**** Input material ****
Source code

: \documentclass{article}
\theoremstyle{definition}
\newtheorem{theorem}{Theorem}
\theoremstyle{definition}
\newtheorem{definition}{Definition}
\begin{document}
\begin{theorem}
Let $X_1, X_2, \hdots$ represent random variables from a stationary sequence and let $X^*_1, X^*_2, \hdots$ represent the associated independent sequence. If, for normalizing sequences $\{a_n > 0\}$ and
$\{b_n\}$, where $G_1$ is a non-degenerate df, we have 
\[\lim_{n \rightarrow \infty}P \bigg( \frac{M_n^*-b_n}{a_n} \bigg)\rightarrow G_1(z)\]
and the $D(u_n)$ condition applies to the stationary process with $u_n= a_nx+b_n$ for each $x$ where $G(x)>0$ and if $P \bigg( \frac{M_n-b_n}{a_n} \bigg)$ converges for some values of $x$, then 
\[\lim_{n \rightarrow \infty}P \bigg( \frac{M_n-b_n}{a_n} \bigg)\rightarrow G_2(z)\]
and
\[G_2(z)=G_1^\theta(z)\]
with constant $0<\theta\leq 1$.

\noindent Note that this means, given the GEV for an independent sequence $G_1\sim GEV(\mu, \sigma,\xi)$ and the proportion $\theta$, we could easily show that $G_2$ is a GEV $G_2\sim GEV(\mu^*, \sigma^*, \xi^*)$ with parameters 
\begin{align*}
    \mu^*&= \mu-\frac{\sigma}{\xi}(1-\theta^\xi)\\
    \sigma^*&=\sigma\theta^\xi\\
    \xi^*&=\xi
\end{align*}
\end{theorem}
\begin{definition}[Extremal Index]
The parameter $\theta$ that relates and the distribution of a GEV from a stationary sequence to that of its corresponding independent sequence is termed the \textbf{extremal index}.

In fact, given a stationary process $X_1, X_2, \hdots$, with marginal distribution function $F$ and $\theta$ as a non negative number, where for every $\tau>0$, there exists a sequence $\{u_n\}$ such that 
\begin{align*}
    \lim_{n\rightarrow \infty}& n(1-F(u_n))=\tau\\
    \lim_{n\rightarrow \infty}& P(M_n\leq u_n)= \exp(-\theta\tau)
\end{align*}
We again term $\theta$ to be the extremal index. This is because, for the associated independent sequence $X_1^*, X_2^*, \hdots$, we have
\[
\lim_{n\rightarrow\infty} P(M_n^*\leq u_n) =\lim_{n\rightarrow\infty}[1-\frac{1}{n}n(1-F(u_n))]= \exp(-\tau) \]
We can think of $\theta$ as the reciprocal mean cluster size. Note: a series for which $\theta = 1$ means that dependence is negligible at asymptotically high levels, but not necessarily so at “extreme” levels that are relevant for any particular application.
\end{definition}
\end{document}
****
Prompt »
The lines above that include "definition" should each be listed.

Written response »
\theoremstyle{definition}
\theoremstyle{definition}
\newtheorem{definition}{Definition}
\begin{definition}[Extremal Index]
\end{definition}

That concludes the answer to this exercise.